The share subscription price for stock options 2023A and 2023B is 15.28 euros per share, which equals the trade volume weighted average quotation of the share on Nasdaq Helsinki Ltd from 19 May 2023 to 30 June 2023, added with a premium of 15 per cent. The share subscription price will increase if the value of the share at the share subscription has increased more than 300 per cent compared to the volume weighted average quotation of the share on Nasdaq Helsinki Ltd from 19 May 2023 to 30 June 2023.

The share subscription price will be credited to the company's reserve for invested unrestricted equity. The annually paid dividends and repayment of equity per share will be deducted from the subscription price.

The share subscription period for stock options 2023A and 2023B is from 1 April 2026 to 30 June 2026.

The theoretical market value of one stock option 2023A and 2023B was at the granting moment approximately 2.07 euros. The theoretical market value of the stock options 2023A and 2023B was at the granting moment approximately EUR 248,351 in total. The theoretical market value of a stock option has been calculated by using the binomial model taking into account the subscription price of the stock option and the following input factors: share price EUR 12.90, risk-free interest rate 2.94%, validity of stock options approximately 2.89 years, volatility approximately 28.92% and the share subscription price mechanism limiting the value increase of option.

3) Two new share-based and equity-settled stock option plans for key employees were launched on 8 May 2024. The option rights were granted and their recipients accepted them on 31 May 2024.

The Board of Directors decided on the new stock option plans based on the authorisation given by the Annual General Meeting of Shareholders on 10 April 2024. The target group of the stock option plan consisted of 12 key employees.

At the end of the review period a total of 57,000 stock options had been issued. The CEO's share of the option

rights was 12,000 options.

Under the option plans, a maximum 90,000 stock options can be granted. The stock options are issued gratuitously. The maximum amount of stock options entitles their owners to subscribe for a maximum total of 90,000 new shares in the company or existing shares held by the company.

The maximum total amount of shares accounts for a total maximum of 0.49 per cent of all the company's shares and votes after possible share subscriptions if new shares are issued in the subscription.

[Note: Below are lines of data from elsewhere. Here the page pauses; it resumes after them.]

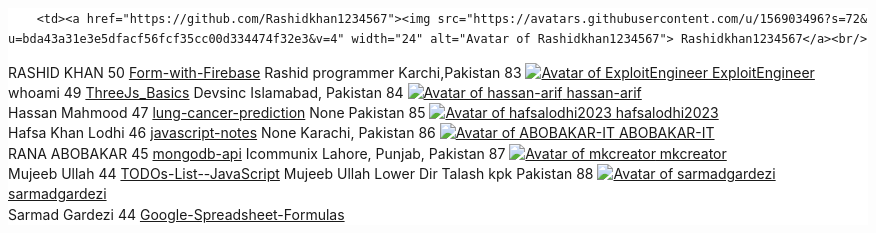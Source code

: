 		<td><a href="https://github.com/Rashidkhan1234567"><img src="https://avatars.githubusercontent.com/u/156903496?s=72&u=bda43a31e3e5dfacf56fcf35cc00d334474f32e3&v=4" width="24" alt="Avatar of Rashidkhan1234567"> Rashidkhan1234567</a><br/>
RASHID KHAN</td>
		<td>50</td>
		<td><a href="https://github.com/Rashidkhan1234567/Form-with-Firebase">Form-with-Firebase</a></td>
		<td>Rashid programmer</td>
		<td>Karchi,Pakistan </td>
	</tr>
	<tr>
		<td>83</td>
		<td><a href="https://github.com/ExploitEngineer"><img src="https://avatars.githubusercontent.com/u/172252194?s=72&u=2a01e30565f864d946e8893c786689be55c1e3d5&v=4" width="24" alt="Avatar of ExploitEngineer"> ExploitEngineer</a><br/>
whoami</td>
		<td>49</td>
		<td><a href="https://github.com/ExploitEngineer/ThreeJs_Basics">ThreeJs_Basics</a></td>
		<td>Devsinc </td>
		<td>Islamabad, Pakistan</td>
	</tr>
	<tr>
		<td>84</td>
		<td><a href="https://github.com/hassan-arif"><img src="https://avatars.githubusercontent.com/u/102779695?s=72&v=4" width="24" alt="Avatar of hassan-arif"> hassan-arif</a><br/>
Hassan Mahmood</td>
		<td>47</td>
		<td><a href="https://github.com/hassan-arif/lung-cancer-prediction">lung-cancer-prediction</a></td>
		<td>None</td>
		<td>Pakistan</td>
	</tr>
	<tr>
		<td>85</td>
		<td><a href="https://github.com/hafsalodhi2023"><img src="https://avatars.githubusercontent.com/u/134400279?s=72&u=5fd1857c0d72e9369ca8e70aed748aa12e724103&v=4" width="24" alt="Avatar of hafsalodhi2023"> hafsalodhi2023</a><br/>
Hafsa Khan Lodhi</td>
		<td>46</td>
		<td><a href="https://github.com/hamzalodhi2023/javascript-notes">javascript-notes</a></td>
		<td>None</td>
		<td>Karachi, Pakistan</td>
	</tr>
	<tr>
		<td>86</td>
		<td><a href="https://github.com/ABOBAKAR-IT"><img src="https://avatars.githubusercontent.com/u/95483821?s=72&u=a6e1b92281ebdfd38f3459286b6fe20f828c8e7c&v=4" width="24" alt="Avatar of ABOBAKAR-IT"> ABOBAKAR-IT</a><br/>
RANA ABOBAKAR</td>
		<td>45</td>
		<td><a href="https://github.com/ABOBAKAR-IT/mongodb-api">mongodb-api</a></td>
		<td>Icommunix</td>
		<td>Lahore, Punjab, Pakistan</td>
	</tr>
	<tr>
		<td>87</td>
		<td><a href="https://github.com/mkcreator"><img src="https://avatars.githubusercontent.com/u/119737956?s=72&u=adfa11113eda0e90068b6b7fc02f03774eb23a7f&v=4" width="24" alt="Avatar of mkcreator"> mkcreator</a><br/>
Mujeeb Ullah</td>
		<td>44</td>
		<td><a href="https://github.com/mkcreator/TODOs-List--JavaScript">TODOs-List--JavaScript</a></td>
		<td>Mujeeb Ullah</td>
		<td>Lower Dir Talash kpk Pakistan</td>
	</tr>
	<tr>
		<td>88</td>
		<td><a href="https://github.com/sarmadgardezi"><img src="https://avatars.githubusercontent.com/u/18191721?s=72&u=577243444148fb59d224176cf0395465208742bc&v=4" width="24" alt="Avatar of sarmadgardezi"> sarmadgardezi</a><br/>
Sarmad Gardezi</td>
		<td>44</td>
		<td><a href="https://github.com/sarmadgardezi/Google-Spreadsheet-Formulas">Google-Spreadsheet-Formulas</a></td>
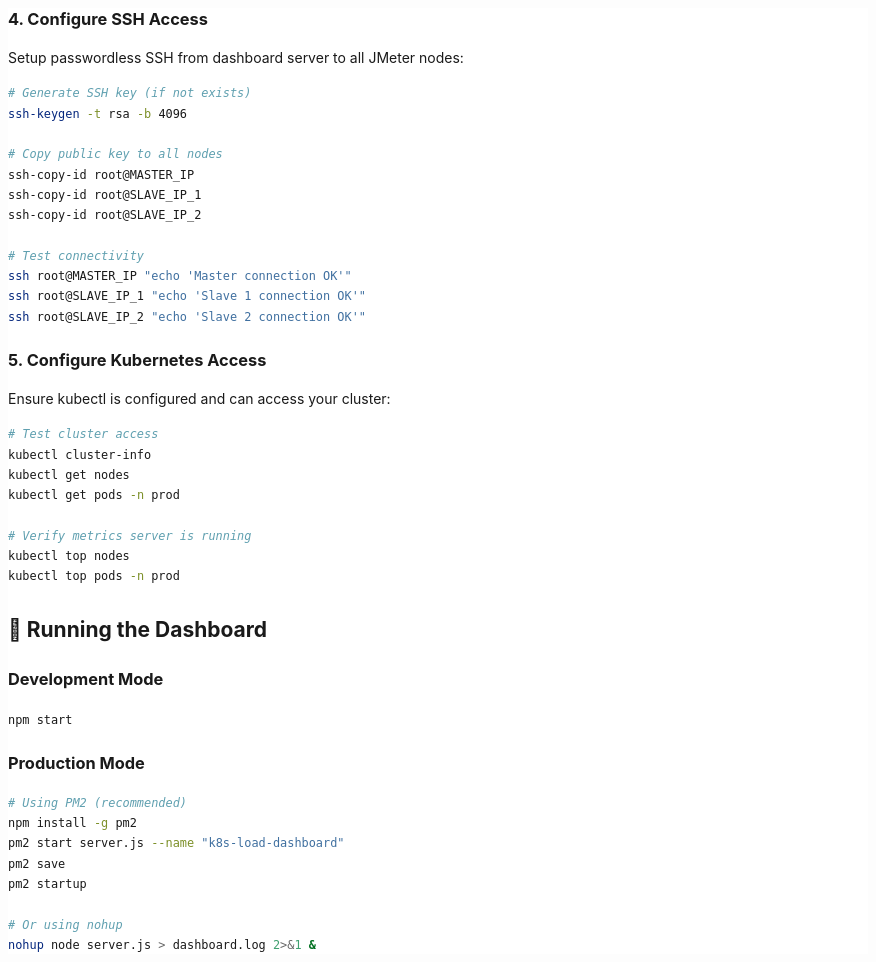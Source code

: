 ### 4. Configure SSH Access

Setup passwordless SSH from dashboard server to all JMeter nodes:

```bash
# Generate SSH key (if not exists)
ssh-keygen -t rsa -b 4096

# Copy public key to all nodes
ssh-copy-id root@MASTER_IP
ssh-copy-id root@SLAVE_IP_1
ssh-copy-id root@SLAVE_IP_2

# Test connectivity
ssh root@MASTER_IP "echo 'Master connection OK'"
ssh root@SLAVE_IP_1 "echo 'Slave 1 connection OK'"
ssh root@SLAVE_IP_2 "echo 'Slave 2 connection OK'"
```

### 5. Configure Kubernetes Access

Ensure kubectl is configured and can access your cluster:

```bash
# Test cluster access
kubectl cluster-info
kubectl get nodes
kubectl get pods -n prod

# Verify metrics server is running
kubectl top nodes
kubectl top pods -n prod
```

## 🚀 Running the Dashboard

### Development Mode
```bash
npm start
```

### Production Mode
```bash
# Using PM2 (recommended)
npm install -g pm2
pm2 start server.js --name "k8s-load-dashboard"
pm2 save
pm2 startup

# Or using nohup
nohup node server.js > dashboard.log 2>&1 &
```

The share subscription price for stock options is 13.63 euros per share, which equals the trade volume weighted average quotation of the share on Nasdaq Helsinki Ltd from 20 March to 3 May 2024, added with a premium of 15 per cent. The share subscription price will increase if the value of the share at the share subscription has increased more than 300 per cent compared to the volume weighted average quotation of the share on Nasdaq Helsinki Ltd from 20 March to 3 May 2024. The share subscription price will be credited to the company's reserve for invested unrestricted equity. The dividends paid per share and repayments of capital before the share subscription by options will be deducted from the subscription price.

The theoretical market value of one stock option 2024A and 2024B is approximately EUR 3.03 and the theoretical market value of the stock options in total is approximately EUR 272,700. The theoretical market value of a stock option has been calculated by using the binomial model taking into account the subscription price of the stock option and the following input factors: share price EUR 11.90, risk-free interest rate 2.93%, validity of stock options approximately 3.16 years, volatility approximately 41.94% and the share subscription price mechanism limiting the value increase of option.

CEO's shareholding on 31 December 2024

On 31 December 2024, CEO Arni Ekholm owned 67,450 Relais Group Plc shares.

Benefits to be paid upon termination

If the company gives notice to the CEO, he will have the right to receive compensation corresponding to six months' total pay.

Other financial benefits

No other financial benefits in addition to those described above were paid to the CEO in 2024.